→ **Your task**:
Using the records below, write out the line with "1. Open the" and each line after it through the final one, exactly, and only those.

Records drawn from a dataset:
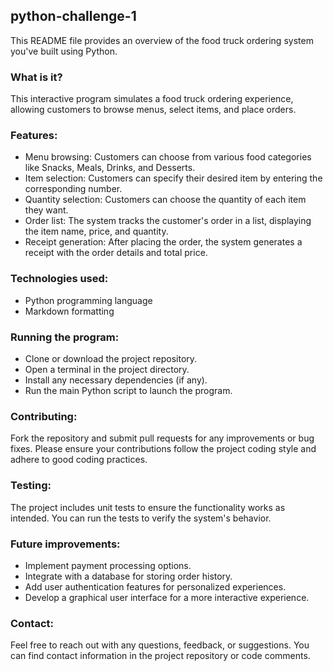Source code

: ## python-challenge-1 

This README file provides an overview of the food truck ordering system you've built using Python.

### What is it?

This interactive program simulates a food truck ordering experience, allowing customers to browse menus, select items, and place orders.

### Features:

<ul>
    <li>Menu browsing: Customers can choose from various food categories like Snacks, Meals, Drinks, and Desserts.</li>
    <li>Item selection: Customers can specify their desired item by entering the corresponding number.</li>
    <li>Quantity selection: Customers can choose the quantity of each item they want.</li>
    <li>Order list: The system tracks the customer's order in a list, displaying the item name, price, and quantity.</li>
    <li>Receipt generation: After placing the order, the system generates a receipt with the order details and total price.</li>
</ul>

### Technologies used:

<ul>
    <li>Python programming language</li>
    <li>Markdown formatting</li>
</ul>

### Running the program:

<ul>
    <li>Clone or download the project repository.</li>
    <li>Open a terminal in the project directory.</li>
    <li>Install any necessary dependencies (if any).</li>
    <li>Run the main Python script to launch the program.</li>
</ul>

### Contributing:

Fork the repository and submit pull requests for any improvements or bug fixes. Please ensure your contributions follow the project coding style and adhere to good coding practices.

### Testing:

The project includes unit tests to ensure the functionality works as intended. You can run the tests to verify the system's behavior.

### Future improvements:

<ul>
    <li>Implement payment processing options.</li>
    <li>Integrate with a database for storing order history.</li>
    <li>Add user authentication features for personalized experiences.</li>
    <li>Develop a graphical user interface for a more interactive experience.</li>
</ul>

### Contact:

Feel free to reach out with any questions, feedback, or suggestions. You can find contact information in the project repository or code comments.

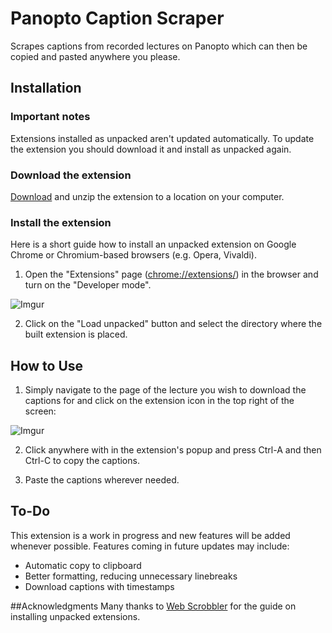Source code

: # Panopto Caption Scraper
Scrapes captions from recorded lectures on Panopto which can then be copied and pasted anywhere you please.

## Installation
### Important notes

Extensions installed as unpacked aren't updated automatically. To update the extension you should download it and install as unpacked again.

### Download the extension

[Download](https://github.com/BenDarwent/Panopto-Caption-Scraper/archive/main.zip) and unzip the extension to a location on your computer.

### Install the extension

Here is a short guide how to install an unpacked extension on Google Chrome or Chromium-based browsers (e.g. Opera, Vivaldi).

1. Open the "Extensions" page ([chrome://extensions/](chrome://extensions/)) in the browser and turn on the "Developer mode".

![Imgur](https://i.imgur.com/xdchdQa.png)

2. Click on the "Load unpacked" button and select the directory where the built extension is placed.

[get-builds]: https://github.com/web-scrobbler/web-scrobbler/wiki/How-to-get-builds

## How to Use
1. Simply navigate to the page of the lecture you wish to download the captions for and click on the extension icon in the top right of the screen:

![Imgur](https://i.imgur.com/TLK2fTG.png)

2. Click anywhere with in the extension's popup and press Ctrl-A and then Ctrl-C to copy the captions.

3. Paste the captions wherever needed.

## To-Do
This extension is a work in progress and new features will be added whenever possible. Features coming in future updates may include:
* Automatic copy to clipboard
* Better formatting, reducing unnecessary linebreaks
* Download captions with timestamps

##Acknowledgments
Many thanks to [Web Scrobbler](https://github.com/web-scrobbler/web-scrobbler/wiki/Install-an-unpacked-extension) for the guide on installing unpacked extensions.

→ **Result of the exercise**:
1. Open the "Extensions" page ([chrome://extensions/](chrome://extensions/)) in the browser and turn on the "Developer mode".

![Imgur](https://i.imgur.com/xdchdQa.png)

2. Click on the "Load unpacked" button and select the directory where the built extension is placed.

[get-builds]: https://github.com/web-scrobbler/web-scrobbler/wiki/How-to-get-builds

## How to Use
1. Simply navigate to the page of the lecture you wish to download the captions for and click on the extension icon in the top right of the screen:

![Imgur](https://i.imgur.com/TLK2fTG.png)

2. Click anywhere with in the extension's popup and press Ctrl-A and then Ctrl-C to copy the captions.

3. Paste the captions wherever needed.

## To-Do
This extension is a work in progress and new features will be added whenever possible. Features coming in future updates may include:
* Automatic copy to clipboard
* Better formatting, reducing unnecessary linebreaks
* Download captions with timestamps

##Acknowledgments
Many thanks to [Web Scrobbler](https://github.com/web-scrobbler/web-scrobbler/wiki/Install-an-unpacked-extension) for the guide on installing unpacked extensions.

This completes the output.